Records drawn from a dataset
|---|

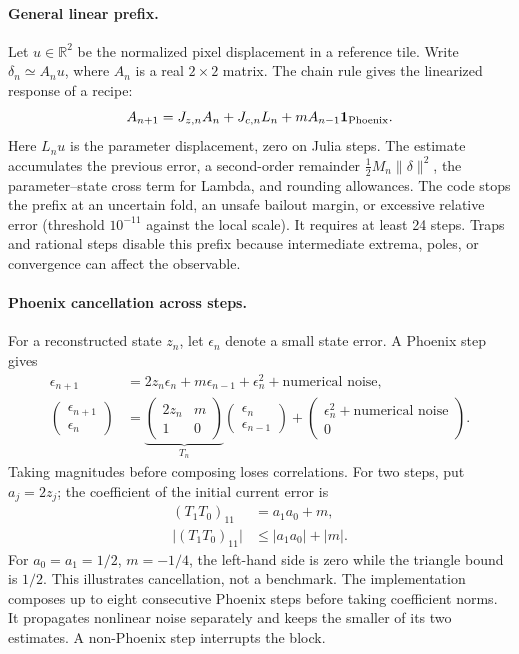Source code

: \documentclass[11pt,a4paper]{article}
\numberwithin{equation}{section}
\newcommand{\abs}[1]{\lvert#1\rvert}
\begin{document}
\paragraph{General linear prefix.}
Let \(u\in\mathbb R^2\) be the normalized pixel displacement in a
reference tile. Write \(\delta_n\simeq A_nu\), where \(A_n\) is a
real \(2\times2\) matrix. The chain rule gives the linearized response
of a recipe:
\begin{equation}
  A_{n+1}=J_{z,n}A_n+J_{c,n}L_n+
           mA_{n-1}\mathbf1_{\rm Phoenix}. \label{eq:prefix-matrix}
\end{equation}
Here \(L_nu\) is the parameter displacement, zero on Julia steps.
The estimate accumulates the previous error, a second-order remainder
\(\tfrac12 M_n\|\delta\|^2\), the parameter--state cross term for
Lambda, and rounding allowances. The code stops the prefix at an
uncertain fold, an unsafe bailout margin, or excessive relative error
(threshold \(10^{-11}\) against the local scale). It requires at least
24 steps. Traps and rational steps disable this prefix because
intermediate extrema, poles, or convergence can affect the observable.

\paragraph{Phoenix cancellation across steps.}
For a reconstructed state \(z_n\), let \(\epsilon_n\) denote a small
state error. A Phoenix step gives
\begin{align}
  \epsilon_{n+1}
    &=2z_n\epsilon_n+m\epsilon_{n-1}
      +\epsilon_n^2+\text{numerical noise},\\
  \begin{pmatrix}\epsilon_{n+1}\\\epsilon_n\end{pmatrix}
    &=
    \underbrace{\begin{pmatrix}2z_n&m\\1&0\end{pmatrix}}_{T_n}
    \begin{pmatrix}\epsilon_n\\\epsilon_{n-1}\end{pmatrix}
    +\begin{pmatrix}\epsilon_n^2+\text{numerical noise}\\0\end{pmatrix}.
\end{align}
Taking magnitudes before composing loses correlations. For two steps,
put \(a_j=2z_j\); the coefficient of the initial current error is
\begin{align*}
  (T_1T_0)_{11}&=a_1a_0+m,\\
  \abs{(T_1T_0)_{11}}&\le\abs{a_1a_0}+\abs m .
\end{align*}
For \(a_0=a_1=1/2\), \(m=-1/4\), the left-hand side is zero while
the triangle bound is \(1/2\). This illustrates cancellation, not a
benchmark. The implementation composes up to eight consecutive
Phoenix steps before taking coefficient norms. It propagates nonlinear
noise separately and keeps the smaller of its two estimates. A
non-Phoenix step interrupts the block.
\end{document}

|---|

Work to complete — Retype all of the data above word for word, excluding the pictures.

Written solution —
Source code

: \documentclass[11pt,a4paper]{article}
\numberwithin{equation}{section}
\newcommand{\abs}[1]{\lvert#1\rvert}
\begin{document}
\paragraph{General linear prefix.}
Let \(u\in\mathbb R^2\) be the normalized pixel displacement in a
reference tile. Write \(\delta_n\simeq A_nu\), where \(A_n\) is a
real \(2\times2\) matrix. The chain rule gives the linearized response
of a recipe:
\begin{equation}
  A_{n+1}=J_{z,n}A_n+J_{c,n}L_n+
           mA_{n-1}\mathbf1_{\rm Phoenix}. \label{eq:prefix-matrix}
\end{equation}
Here \(L_nu\) is the parameter displacement, zero on Julia steps.
The estimate accumulates the previous error, a second-order remainder
\(\tfrac12 M_n\|\delta\|^2\), the parameter--state cross term for
Lambda, and rounding allowances. The code stops the prefix at an
uncertain fold, an unsafe bailout margin, or excessive relative error
(threshold \(10^{-11}\) against the local scale). It requires at least
24 steps. Traps and rational steps disable this prefix because
intermediate extrema, poles, or convergence can affect the observable.

\paragraph{Phoenix cancellation across steps.}
For a reconstructed state \(z_n\), let \(\epsilon_n\) denote a small
state error. A Phoenix step gives
\begin{align}
  \epsilon_{n+1}
    &=2z_n\epsilon_n+m\epsilon_{n-1}
      +\epsilon_n^2+\text{numerical noise},\\
  \begin{pmatrix}\epsilon_{n+1}\\\epsilon_n\end{pmatrix}
    &=
    \underbrace{\begin{pmatrix}2z_n&m\\1&0\end{pmatrix}}_{T_n}
    \begin{pmatrix}\epsilon_n\\\epsilon_{n-1}\end{pmatrix}
    +\begin{pmatrix}\epsilon_n^2+\text{numerical noise}\\0\end{pmatrix}.
\end{align}
Taking magnitudes before composing loses correlations. For two steps,
put \(a_j=2z_j\); the coefficient of the initial current error is
\begin{align*}
  (T_1T_0)_{11}&=a_1a_0+m,\\
  \abs{(T_1T_0)_{11}}&\le\abs{a_1a_0}+\abs m .
\end{align*}
For \(a_0=a_1=1/2\), \(m=-1/4\), the left-hand side is zero while
the triangle bound is \(1/2\). This illustrates cancellation, not a
benchmark. The implementation composes up to eight consecutive
Phoenix steps before taking coefficient norms. It propagates nonlinear
noise separately and keeps the smaller of its two estimates. A
non-Phoenix step interrupts the block.
\end{document}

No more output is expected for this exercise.